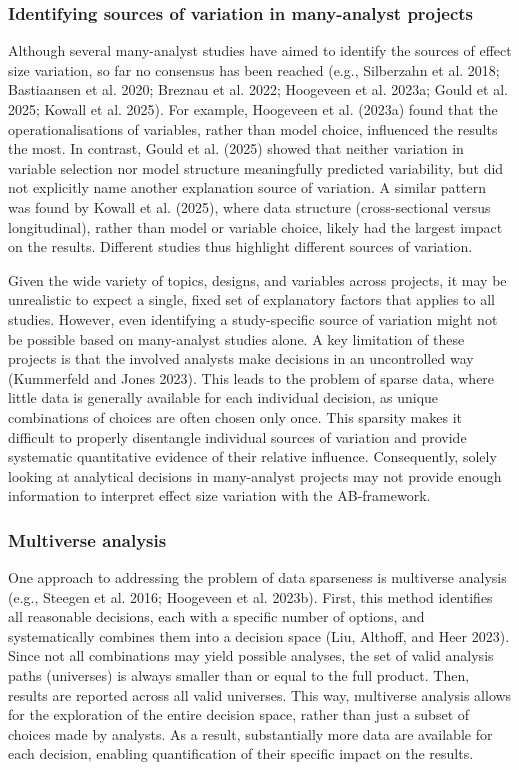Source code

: \documentclass[
  letterpaper,
  DIV=11,
  numbers=noendperiod]{scrartcl}
\begin{document}
\subsubsection{Identifying sources of variation in many-analyst
projects}\label{identifying-sources-of-variation-in-many-analyst-projects}

Although several many-analyst studies have aimed to identify the sources
of effect size variation, so far no consensus has been reached (e.g.,
Silberzahn et al. 2018; Bastiaansen et al. 2020; Breznau et al. 2022;
Hoogeveen et al. 2023a; Gould et al. 2025; Kowall et al. 2025). For
example, Hoogeveen et al. (2023a) found that the operationalisations of
variables, rather than model choice, influenced the results the most. In
contrast, Gould et al. (2025) showed that neither variation in variable
selection nor model structure meaningfully predicted variability, but
did not explicitly name another explanation source of variation. A
similar pattern was found by Kowall et al. (2025), where data structure
(cross-sectional versus longitudinal), rather than model or variable
choice, likely had the largest impact on the results. Different studies
thus highlight different sources of variation.

Given the wide variety of topics, designs, and variables across
projects, it may be unrealistic to expect a single, fixed set of
explanatory factors that applies to all studies. However, even
identifying a study-specific source of variation might not be possible
based on many-analyst studies alone. A key limitation of these projects
is that the involved analysts make decisions in an uncontrolled way
(Kummerfeld and Jones 2023). This leads to the problem of sparse data,
where little data is generally available for each individual decision,
as unique combinations of choices are often chosen only once. This
sparsity makes it difficult to properly disentangle individual sources
of variation and provide systematic quantitative evidence of their
relative influence. Consequently, solely looking at analytical decisions
in many-analyst projects may not provide enough information to interpret
effect size variation with the AB-framework.

\subsubsection{Multiverse analysis}\label{multiverse-analysis}

One approach to addressing the problem of data sparseness is multiverse
analysis (e.g., Steegen et al. 2016; Hoogeveen et al. 2023b). First,
this method identifies all reasonable decisions, each with a specific
number of options, and systematically combines them into a decision
space (Liu, Althoff, and Heer 2023). Since not all combinations may
yield possible analyses, the set of valid analysis paths (universes) is
always smaller than or equal to the full product. Then, results are
reported across all valid universes. This way, multiverse analysis
allows for the exploration of the entire decision space, rather than
just a subset of choices made by analysts. As a result, substantially
more data are available for each decision, enabling quantification of
their specific impact on the results.
\end{document}
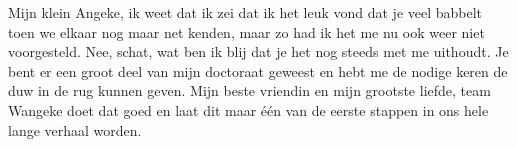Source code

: \noindent Mijn klein Angeke, ik weet dat ik zei dat ik het leuk vond dat je veel babbelt toen we elkaar nog maar net kenden, maar zo had ik het me nu ook weer niet voorgesteld. Nee, schat, wat ben ik blij dat je het nog steeds met me uithoudt. Je bent er een groot deel van mijn doctoraat geweest en hebt me de nodige keren de duw in de rug kunnen geven. Mijn beste vriendin en mijn grootste liefde, team Wangeke doet dat goed en laat dit maar \'e\'en van de eerste stappen in ons hele lange verhaal worden.
\fi

~\vfill

\newpage
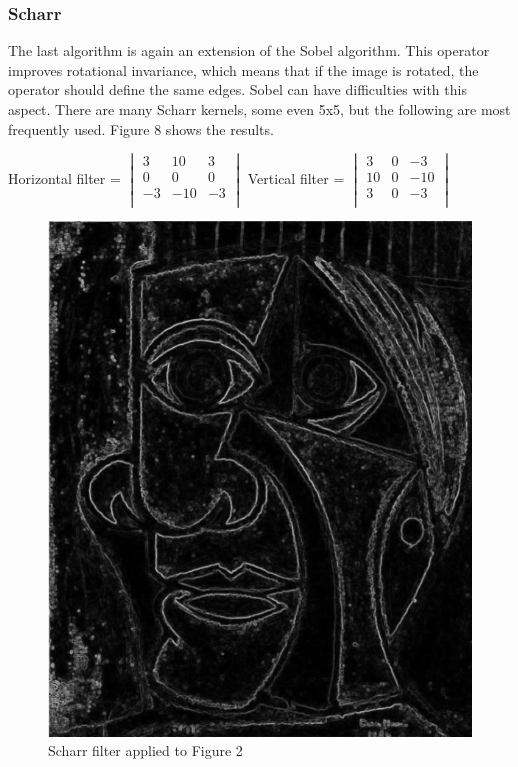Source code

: \documentclass[12pt]{article}
\begin{document}
\subsubsection{Scharr}
The last algorithm is again an extension of the Sobel algorithm. This operator improves rotational invariance, which means that if the image is rotated, the operator should define the same edges. Sobel can have difficulties with this aspect. There are many Scharr kernels, some even 5x5, but the following are most frequently used. Figure 8 shows the results.
\newline

Horizontal filter = $\begin{vmatrix}
        3 & 10 & 3\\
        0 & 0 & 0\\
        -3 & -10 & -3\\
\end{vmatrix}$\hspace{11mm}
Vertical filter = $\begin{vmatrix}
        3 & 0 & -3\\
        10 & 0 & -10\\
        3 & 0 & -3\\
\end{vmatrix}$\hspace{5mm}

\begin{figure}[h]
\centering
\includegraphics[scale = 0.39]{img/picassoScharr}
\caption{Scharr filter applied to Figure 2}
\end{figure}
\newpage
\end{document}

—————

## Task requirements
Once you have located every line with the word "hspace" in the material above, list those lines.

## Answer to this exercise
\end{vmatrix}$\hspace{11mm}
\end{vmatrix}$\hspace{5mm}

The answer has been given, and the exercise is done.